• What the task asks:
Write out every record below exactly as given. Leave the pictures out.

• Extracted data:

————————

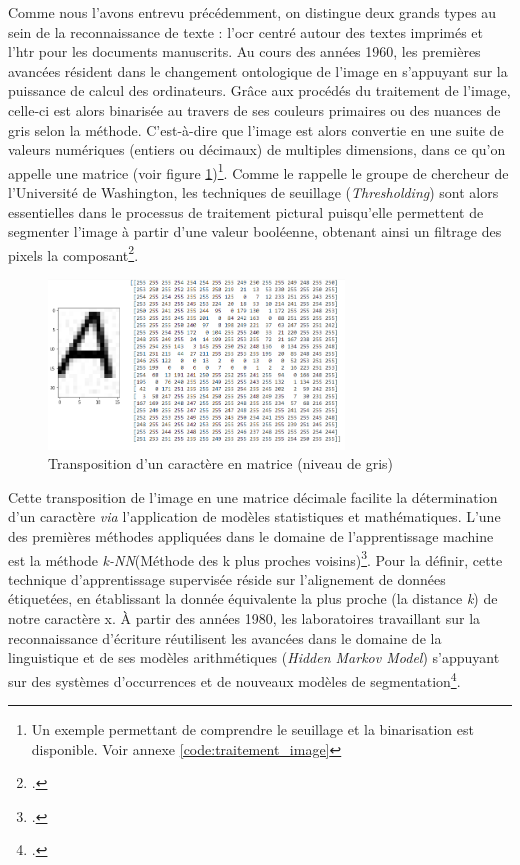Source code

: 	Comme nous l'avons entrevu précédemment, on distingue deux grands types au sein de la reconnaissance de texte : l'\gls{ocr} centré autour des textes imprimés et l'\gls{htr} pour les documents manuscrits. Au cours des années 1960, les premières avancées résident dans le changement ontologique de l'image en s'appuyant sur la puissance de calcul des ordinateurs. Grâce aux procédés du traitement de l'image, celle-ci est alors binarisée au travers de ses couleurs primaires ou des nuances de gris selon la méthode. C'est-à-dire que l'image est alors convertie en une suite de valeurs numériques (entiers ou décimaux) de multiples dimensions, dans ce qu'on appelle une matrice (voir figure \ref{fig:a_matrix})\footnote{Un exemple permettant de comprendre le seuillage et la binarisation est disponible. Voir annexe \ref{code:traitement_image}}. Comme le rappelle le groupe de chercheur de l'Université de Washington, les techniques de seuillage (\textit{Thresholding}) sont alors essentielles dans le processus de traitement pictural puisqu'elle permettent de segmenter l'image à partir d'une valeur booléenne, obtenant ainsi un filtrage des pixels la composant\footcite{guptaOCRBinarizationImage2007}.
	
	\begin{figure}[h]
	    \centering
	    \includegraphics[width=0.7\textwidth]{annexes/img/A_to_matrix.png}
	    \caption{Transposition d'un caractère en matrice (niveau de gris)}
	    \label{fig:a_matrix}
	\end{figure}
	
	Cette transposition de l'image en une matrice décimale facilite la détermination d'un caractère \textit{via} l'application de modèles statistiques et mathématiques. L'une des premières méthodes appliquées dans le domaine de l'apprentissage machine est la méthode \textit{k-NN}(Méthode des k plus proches voisins)\footcite[p.~39]{terrielRepresenterEvaluerDonnees2020}. Pour la définir, cette technique d'apprentissage supervisée réside sur l'alignement de données étiquetées, en établissant la donnée équivalente la plus proche (la distance \textit{k}) de notre caractère x. À partir des années 1980, les laboratoires travaillant sur la reconnaissance d'écriture réutilisent les avancées dans le domaine de la linguistique et de ses modèles arithmétiques (\textit{Hidden Markov Model}) s'appuyant sur des systèmes d'occurrences et de nouveaux modèles de segmentation\footcite[p.~40]{terrielRepresenterEvaluerDonnees2020}.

————————

• The answer:
Source code

: 	Comme nous l'avons entrevu précédemment, on distingue deux grands types au sein de la reconnaissance de texte : l'\gls{ocr} centré autour des textes imprimés et l'\gls{htr} pour les documents manuscrits. Au cours des années 1960, les premières avancées résident dans le changement ontologique de l'image en s'appuyant sur la puissance de calcul des ordinateurs. Grâce aux procédés du traitement de l'image, celle-ci est alors binarisée au travers de ses couleurs primaires ou des nuances de gris selon la méthode. C'est-à-dire que l'image est alors convertie en une suite de valeurs numériques (entiers ou décimaux) de multiples dimensions, dans ce qu'on appelle une matrice (voir figure \ref{fig:a_matrix})\footnote{Un exemple permettant de comprendre le seuillage et la binarisation est disponible. Voir annexe \ref{code:traitement_image}}. Comme le rappelle le groupe de chercheur de l'Université de Washington, les techniques de seuillage (\textit{Thresholding}) sont alors essentielles dans le processus de traitement pictural puisqu'elle permettent de segmenter l'image à partir d'une valeur booléenne, obtenant ainsi un filtrage des pixels la composant\footcite{guptaOCRBinarizationImage2007}.
	
	\begin{figure}[h]
	    \centering
	    \includegraphics[width=0.7\textwidth]{annexes/img/A_to_matrix.png}
	    \caption{Transposition d'un caractère en matrice (niveau de gris)}
	    \label{fig:a_matrix}
	\end{figure}
	
	Cette transposition de l'image en une matrice décimale facilite la détermination d'un caractère \textit{via} l'application de modèles statistiques et mathématiques. L'une des premières méthodes appliquées dans le domaine de l'apprentissage machine est la méthode \textit{k-NN}(Méthode des k plus proches voisins)\footcite[p.~39]{terrielRepresenterEvaluerDonnees2020}. Pour la définir, cette technique d'apprentissage supervisée réside sur l'alignement de données étiquetées, en établissant la donnée équivalente la plus proche (la distance \textit{k}) de notre caractère x. À partir des années 1980, les laboratoires travaillant sur la reconnaissance d'écriture réutilisent les avancées dans le domaine de la linguistique et de ses modèles arithmétiques (\textit{Hidden Markov Model}) s'appuyant sur des systèmes d'occurrences et de nouveaux modèles de segmentation\footcite[p.~40]{terrielRepresenterEvaluerDonnees2020}.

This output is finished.